This assumption is not admissible in the Court of low. CPS can obtain a court order for you to drug test; however, CPS has to show good reason to a Judge to obtain such an order.
What happens if CPS makes a disposition of Reason to Believe on my case?
There are two possible scenarios when CPS makes a disposition of Reason to Believe on a case. The first scenario is referring your case to Family Based Social Services. Family Based Social Services is a voluntary program that requires the following:
1. Your child must be placed with a relative or fictive kin;
2. You cannot have unsupervised visitation with your child;
3. Your visitation can be limited in duration and frequency; and
4. You must agree to participate in services to help stabilize your family and reduce the risk of future abuse or neglect to the child. These services can include, but are not limited to: drug and alcohol assessment, counseling, anger management, parenting classes and a psychological assessment.
You cannot participate in Family Based Social Services if:
1. You do not have a relative or fictive kin that your child can be placed with;
2. You do not agree to participate in Family Based Social Services; or
3. There is an immediate threat/danger to your child’s physical health and/or emotional wellbeing.
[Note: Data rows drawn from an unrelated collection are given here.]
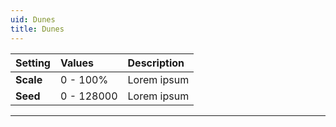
```yaml
---
uid: Dunes
title: Dunes
---
```


| Setting   | Values      | Description |
| :-------- | :---------- | :---------- |
| **Scale** | 0 - 100% | Lorem ipsum |
| **Seed**  | 0 - 128000  | Lorem ipsum |

***

<!--examples-->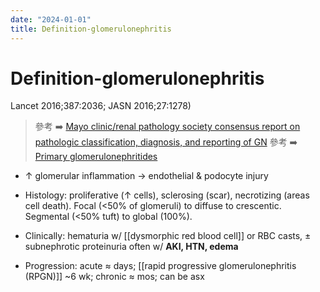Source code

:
 ```yaml
---
date: "2024-01-01"
title: Definition-glomerulonephritis
---
```



# Definition-glomerulonephritis

Lancet 2016;387:2036; JASN 2016;27:1278)

> 參考 ➡️ [Mayo clinic/renal pathology society consensus report on pathologic classification, diagnosis, and reporting of GN](https://jasn.asnjournals.org/content/27/5/1278.short)
> 參考 ➡️ [Primary glomerulonephritides](https://www.sciencedirect.com/science/article/pii/S0140673616002725)

- ↑ glomerular inflammation → endothelial & podocyte injury

- Histology: proliferative (↑ cells), sclerosing (scar), necrotizing (areas cell death). Focal (<50% of glomeruli) to diffuse to crescentic. Segmental (<50% tuft) to global (100%).

- Clinically: hematuria w/ [[dysmorphic red blood cell]] or RBC casts, ± subnephrotic proteinuria often w/ **AKI, HTN, edema**

- Progression: acute ≈ days; [[rapid progressive glomerulonephritis (RPGN)]] ~6 wk; chronic ≈ mos; can be asx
The second scenario is that an attorney for CPS files a law suit against you and requests the court for the immediate removal of your child. If CPS is successful in their request for removal of your child from your custody, then your child will be removed from your care and placed into foster care, unless you have a suitable relative or fictive kin that is willing to take in your child. The relative or fictive kin must pass a background check and may even need to have a home study completed on them by CPS. Sometimes the removal happens so quickly that CPS does not have time to run the appropriate background checks and home studies on relatives or fictive kin prior to the removal of the Child; therefore, the child is placed in a foster home. If your child is not initially placed with a relative or fictive kin, CPS can place
your child with a relative or fictive kin at any time in your case.
Can CPS remove my child(ren) without a court order?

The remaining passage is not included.